Selbst Freunde und Geschäftspartner von Chodorkowski hielten sich zurück, etwa Leonid Newslin in Israel. Ich musste zwei Jahre lang Vertrauen aufbauen, bevor Newslin zum persönlichen Gespräch bereit war. Solches Misstrauen ist begründet: In Russland gibt es kaum unabhängigen Journalismus. Kleine kritische Medien wie «Nowaja Gaseta», «New Times» oder «Ekho Moskwy» werden nur geduldet, um im Westen sagen zu können: «Wir haben eine freie Presse». Auch diese Medien werden aber von Oligarchen finanziert.

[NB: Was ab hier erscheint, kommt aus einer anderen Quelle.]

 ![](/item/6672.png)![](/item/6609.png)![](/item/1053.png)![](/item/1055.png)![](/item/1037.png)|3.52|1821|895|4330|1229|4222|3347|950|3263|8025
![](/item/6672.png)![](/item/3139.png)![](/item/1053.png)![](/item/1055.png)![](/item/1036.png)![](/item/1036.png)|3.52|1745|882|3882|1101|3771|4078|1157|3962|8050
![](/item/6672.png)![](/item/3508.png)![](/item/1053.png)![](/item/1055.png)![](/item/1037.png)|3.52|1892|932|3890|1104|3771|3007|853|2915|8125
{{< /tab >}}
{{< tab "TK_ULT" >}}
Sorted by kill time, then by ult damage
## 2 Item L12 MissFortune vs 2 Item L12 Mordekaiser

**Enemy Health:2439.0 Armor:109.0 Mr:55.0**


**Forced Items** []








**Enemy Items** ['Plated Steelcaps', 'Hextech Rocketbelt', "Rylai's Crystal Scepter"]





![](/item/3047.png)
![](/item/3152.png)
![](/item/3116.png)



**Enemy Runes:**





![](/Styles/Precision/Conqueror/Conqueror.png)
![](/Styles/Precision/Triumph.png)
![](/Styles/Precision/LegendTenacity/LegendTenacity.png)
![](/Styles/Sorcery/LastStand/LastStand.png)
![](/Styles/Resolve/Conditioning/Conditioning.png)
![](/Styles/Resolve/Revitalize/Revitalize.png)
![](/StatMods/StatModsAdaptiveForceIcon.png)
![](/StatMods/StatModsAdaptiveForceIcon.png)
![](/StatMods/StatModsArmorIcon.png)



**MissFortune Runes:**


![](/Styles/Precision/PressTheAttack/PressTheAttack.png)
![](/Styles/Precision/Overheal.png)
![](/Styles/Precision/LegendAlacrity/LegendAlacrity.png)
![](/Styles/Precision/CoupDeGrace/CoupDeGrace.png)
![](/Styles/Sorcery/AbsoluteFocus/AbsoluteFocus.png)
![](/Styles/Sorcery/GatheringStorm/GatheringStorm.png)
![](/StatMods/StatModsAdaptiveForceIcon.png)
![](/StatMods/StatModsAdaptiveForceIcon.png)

Verschwundene Yukos-Millionen
Dass Vertreter der «Partei der Macht» nicht mit Ihnen sprechen wollten, leuchtet ein. Warum aber weigerten sich ehemalige Yukos-Führungskräfte, die heute im Exil Däumchen drehen?

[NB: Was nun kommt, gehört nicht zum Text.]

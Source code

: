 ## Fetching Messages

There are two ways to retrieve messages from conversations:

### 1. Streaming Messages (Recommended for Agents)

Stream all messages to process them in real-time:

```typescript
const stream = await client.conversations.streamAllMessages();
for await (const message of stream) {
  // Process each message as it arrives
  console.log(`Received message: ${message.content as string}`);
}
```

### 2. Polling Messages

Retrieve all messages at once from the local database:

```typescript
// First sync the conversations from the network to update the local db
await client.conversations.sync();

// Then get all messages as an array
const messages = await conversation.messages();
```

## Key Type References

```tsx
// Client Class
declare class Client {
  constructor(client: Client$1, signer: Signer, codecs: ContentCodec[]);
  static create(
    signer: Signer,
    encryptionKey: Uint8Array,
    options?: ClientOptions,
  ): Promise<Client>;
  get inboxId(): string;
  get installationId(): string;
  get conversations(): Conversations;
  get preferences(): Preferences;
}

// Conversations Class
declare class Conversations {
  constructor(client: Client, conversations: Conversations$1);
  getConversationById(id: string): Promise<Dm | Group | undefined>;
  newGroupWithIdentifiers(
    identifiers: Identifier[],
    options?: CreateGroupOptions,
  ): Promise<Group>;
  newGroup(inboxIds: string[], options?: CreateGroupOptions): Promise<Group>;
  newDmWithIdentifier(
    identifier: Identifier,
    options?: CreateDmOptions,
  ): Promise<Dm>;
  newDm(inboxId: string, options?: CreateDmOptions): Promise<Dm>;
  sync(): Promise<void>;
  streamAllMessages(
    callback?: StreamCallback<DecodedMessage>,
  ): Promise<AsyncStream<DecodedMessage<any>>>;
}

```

Der ganze zweite Prozess gegen Chodorkowski (wegen angeblichen Diebstahls von gefördertem Öl, A.d.R.) ist ein PR-Eigentor. Offenbar riskiert Putin solche Eigentore, weil ihm enorm wichtig ist, dass sein Rivale im Gefängnis bleibt – wegen der abschreckenden Wirkung auf andere Oligarchen.
Dass frühere Jukos-Mitarbeiter sich ausschwiegen, hat verschiedene Gründe: vor allem Angst, dass ich ein Kreml-Spion sein könnte. Viele sind traumatisiert, andere haben Heimweh und würden gern nach Russland zurückkehren. Überdies spielen gegenseitige Anschuldigungen eine Rolle. Als Jukos zerfiel, hat sich der Kreml nicht alles angeeignet: Etliche Millionen verschwanden in dunklen Kanälen.
Radioaktiv verseuchte Haftanstalt
Deutschland hat sich in der Affäre Chodorkowski nicht mit Ruhm bekleckert – das zeigen Äußerungen von Ex-Bundeskanzler Schröder und ein Interview mit Joschka Fischer. Dagegen kommt innerrusische Kritik an ihm kaum zur Sprache: warum?
Aus Zeitgründen habe ich mich auf den Konflikt zwischen Putin und Chodorkowski konzentriert. Der Hass vieler Russen auf ihn als reichen Juden oder ihre Ignoranz ist ein vielschichtiges Thema und könnte einen eigenen Film füllen.
Sie haben bei den Dreharbeiten weder Kosten noch Mühen gescheut, sind zu Gerichtsterminen in Tschita östlich des Baikalsee gefahren und haben das Gefängnis im sibirischen Krasnokamensk gefilmt, wo Chodorkowski einsaß. Wird er die Haft eines Tages verlassen dürfen oder bis an sein Lebensende eingesperrt bleiben?
Das Gebiet von Krasnokamensk ist radioaktiv verseucht, weil dort Uran abgebaut wurde. Manche mutmaßen, Chodorkowski wurde absichtlich dorthin verbannt, damit er erkrankt. Nach der Personalrochade zwischen Putin und Medwedjew (Putin will bei der nächsten Präsidentschaftswahl 2012 wieder antreten, A.d.R.) sieht es düster aus.
Zudem hat der Europäische Gerichtshof für Menschenrechte entschieden, die Prozesse gegen Chodorkowski seien nicht politisch motiviert – dieses Urteil ließ den Kreml aufatmen. Für ihn wäre taktisch am geschicktesten, wenn Chodorkowski kurz vor oder nach der nächsten Präsidentschaftswahl frei käme.